● THE DATA

________

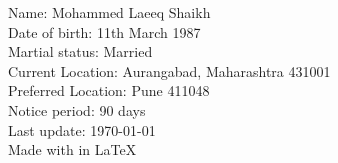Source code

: \begin{center}

        Name: Mohammed Laeeq Shaikh\\
        
        Date of birth: 11th March 1987\\
        
        Martial status: Married\\
        
        Current Location: Aurangabad, Maharashtra 431001\\
        
        Preferred Location: Pune 411048\\
        
        Notice period: 90 days\\
        \vspace{3mm}
        Last update: \today \\
        \vspace{3mm}
        Made with \large {} \space in \LaTeX \space \\%

\end{center}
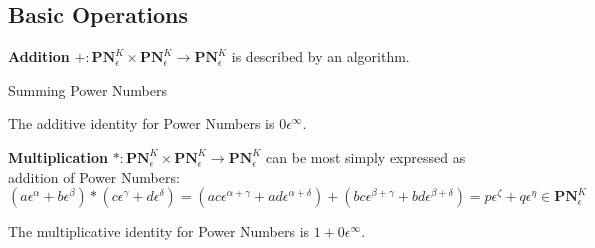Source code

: \documentclass[acmsmall]{acmart}
\begin{document}
\subsection{Basic Operations}
\begin{definition}
\textbf{Addition} $+:\mathbf{PN}^K_\epsilon \times \mathbf{PN}^K_\epsilon \rightarrow \mathbf{PN}^K_\epsilon$ is described by an algorithm.

\begin{algorithm}[H]
	\SetAlgoLined
	
	\caption{Summing Power Numbers}	
\end{algorithm}

The additive identity for Power Numbers is $0\epsilon^\infty$.
\end{definition}

\begin{definition}
\textbf{Multiplication} $*:\mathbf{PN}^K_\epsilon \times \mathbf{PN}^K_\epsilon \rightarrow \mathbf{PN}^K_\epsilon$ can be most simply expressed as addition of Power Numbers:
\begin{displaymath}
(a\epsilon^\alpha + b\epsilon^\beta) * (c\epsilon^\gamma + d\epsilon^\delta)
= (ac\epsilon^{\alpha+\gamma} + ad\epsilon^{\alpha+\delta}) + (bc\epsilon^{\beta+\gamma}+ bd\epsilon^{\beta+\delta})
= p\epsilon^\zeta + q\epsilon^\eta \in \mathbf{PN}^K_\epsilon
\end{displaymath}

The multiplicative identity for Power Numbers is $1 + 0\epsilon^\infty$.
\end{definition}
	
\end{document}
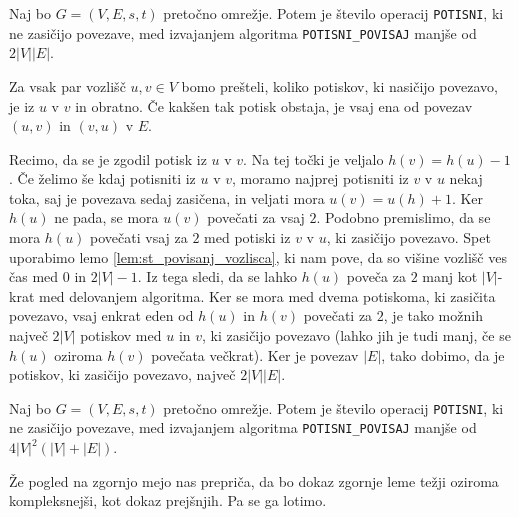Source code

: \documentclass[mat1]{fmfdelo}
\begin{document}
\begin{lema}\label{lem:om_st_op_potisni_nas}
Naj bo $G=(V,E,s,t)$ pretočno omrežje. Potem je število operacij \texttt{POTISNI}, ki ne zasičijo povezave, med izvajanjem algoritma \texttt{POTISNI\_POVISAJ} manjše od $2|V||E|$.
\end{lema}

\begin{dokaz}
Za vsak par vozlišč $u,v \in V$ bomo prešteli, koliko potiskov, ki nasičijo povezavo, je iz $u$ v $v$ in obratno. Če kakšen tak potisk obstaja, je vsaj ena od povezav $(u,v)$ in $(v,u)$ v $E$.

Recimo, da se je zgodil potisk iz $u$ v $v$. Na tej točki je veljalo $h(v) = h(u) - 1$. Če želimo še kdaj potisniti iz $u$ v $v$, moramo najprej potisniti iz $v$ v $u$ nekaj toka, saj je povezava sedaj zasičena, in veljati mora $u(v) = u(h) + 1$. Ker $h(u)$ ne pada, se mora $u(v)$ povečati za vsaj $2$. Podobno premislimo, da se mora $h(u)$ povečati vsaj za $2$ med potiski iz $v$ v $u$, ki zasičijo povezavo. Spet uporabimo lemo \ref{lem:st_povisanj_vozlisca}, ki nam pove, da so višine vozlišč ves čas med $0$ in $2|V|-1$. Iz tega sledi, da se lahko $h(u)$ poveča za $2$ manj kot $|V|$-krat med delovanjem algoritma. Ker se mora med dvema potiskoma, ki zasičita povezavo, vsaj enkrat eden od $h(u)$ in $h(v)$ povečati za $2$, je tako možnih največ $2|V|$ potiskov med $u$ in $v$, ki zasičijo povezavo (lahko jih je tudi manj, če se $h(u)$ oziroma $h(v)$ povečata večkrat). Ker je povezav $|E|$, tako dobimo, da je potiskov, ki zasičijo povezavo, največ $2|V||E|$.
\end{dokaz}

\begin{lema} \label{lem:om_st_op_potisni_nezas}
Naj bo $G=(V,E,s,t)$ pretočno omrežje. Potem je število operacij \texttt{POTISNI}, ki ne zasičijo povezave, med izvajanjem algoritma \texttt{POTISNI\_POVISAJ} manjše od $4|V|^2 (|V| + |E|)$.
\end{lema}

Že pogled na zgornjo mejo nas prepriča, da bo dokaz zgornje leme težji oziroma kompleksnejši, kot dokaz prejšnjih. Pa se ga lotimo.
\end{document}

________

● YOUR INSTRUCTIONS
Give back the entries above exactly as they stand. Leave the images out.

● TASK RESPONSE
Source code

: \begin{center}

        Name: Mohammed Laeeq Shaikh\\
        
        Date of birth: 11th March 1987\\
        
        Martial status: Married\\
        
        Current Location: Aurangabad, Maharashtra 431001\\
        
        Preferred Location: Pune 411048\\
        
        Notice period: 90 days\\
        \vspace{3mm}
        Last update: \today \\
        \vspace{3mm}
        Made with \large {} \space in \LaTeX \space \\%

\end{center}
Source code

: \documentclass[acmsmall]{acmart}
\begin{document}
\subsection{Basic Operations}
\begin{definition}
\textbf{Addition} $+:\mathbf{PN}^K_\epsilon \times \mathbf{PN}^K_\epsilon \rightarrow \mathbf{PN}^K_\epsilon$ is described by an algorithm.

\begin{algorithm}[H]
	\SetAlgoLined
	
	\caption{Summing Power Numbers}	
\end{algorithm}

The additive identity for Power Numbers is $0\epsilon^\infty$.
\end{definition}

\begin{definition}
\textbf{Multiplication} $*:\mathbf{PN}^K_\epsilon \times \mathbf{PN}^K_\epsilon \rightarrow \mathbf{PN}^K_\epsilon$ can be most simply expressed as addition of Power Numbers:
\begin{displaymath}
(a\epsilon^\alpha + b\epsilon^\beta) * (c\epsilon^\gamma + d\epsilon^\delta)
= (ac\epsilon^{\alpha+\gamma} + ad\epsilon^{\alpha+\delta}) + (bc\epsilon^{\beta+\gamma}+ bd\epsilon^{\beta+\delta})
= p\epsilon^\zeta + q\epsilon^\eta \in \mathbf{PN}^K_\epsilon
\end{displaymath}

The multiplicative identity for Power Numbers is $1 + 0\epsilon^\infty$.
\end{definition}
	
\end{document}
Source code

: \documentclass[mat1]{fmfdelo}
\begin{document}
\begin{lema}\label{lem:om_st_op_potisni_nas}
Naj bo $G=(V,E,s,t)$ pretočno omrežje. Potem je število operacij \texttt{POTISNI}, ki ne zasičijo povezave, med izvajanjem algoritma \texttt{POTISNI\_POVISAJ} manjše od $2|V||E|$.
\end{lema}

\begin{dokaz}
Za vsak par vozlišč $u,v \in V$ bomo prešteli, koliko potiskov, ki nasičijo povezavo, je iz $u$ v $v$ in obratno. Če kakšen tak potisk obstaja, je vsaj ena od povezav $(u,v)$ in $(v,u)$ v $E$.

Recimo, da se je zgodil potisk iz $u$ v $v$. Na tej točki je veljalo $h(v) = h(u) - 1$. Če želimo še kdaj potisniti iz $u$ v $v$, moramo najprej potisniti iz $v$ v $u$ nekaj toka, saj je povezava sedaj zasičena, in veljati mora $u(v) = u(h) + 1$. Ker $h(u)$ ne pada, se mora $u(v)$ povečati za vsaj $2$. Podobno premislimo, da se mora $h(u)$ povečati vsaj za $2$ med potiski iz $v$ v $u$, ki zasičijo povezavo. Spet uporabimo lemo \ref{lem:st_povisanj_vozlisca}, ki nam pove, da so višine vozlišč ves čas med $0$ in $2|V|-1$. Iz tega sledi, da se lahko $h(u)$ poveča za $2$ manj kot $|V|$-krat med delovanjem algoritma. Ker se mora med dvema potiskoma, ki zasičita povezavo, vsaj enkrat eden od $h(u)$ in $h(v)$ povečati za $2$, je tako možnih največ $2|V|$ potiskov med $u$ in $v$, ki zasičijo povezavo (lahko jih je tudi manj, če se $h(u)$ oziroma $h(v)$ povečata večkrat). Ker je povezav $|E|$, tako dobimo, da je potiskov, ki zasičijo povezavo, največ $2|V||E|$.
\end{dokaz}

\begin{lema} \label{lem:om_st_op_potisni_nezas}
Naj bo $G=(V,E,s,t)$ pretočno omrežje. Potem je število operacij \texttt{POTISNI}, ki ne zasičijo povezave, med izvajanjem algoritma \texttt{POTISNI\_POVISAJ} manjše od $4|V|^2 (|V| + |E|)$.
\end{lema}

Že pogled na zgornjo mejo nas prepriča, da bo dokaz zgornje leme težji oziroma kompleksnejši, kot dokaz prejšnjih. Pa se ga lotimo.
\end{document}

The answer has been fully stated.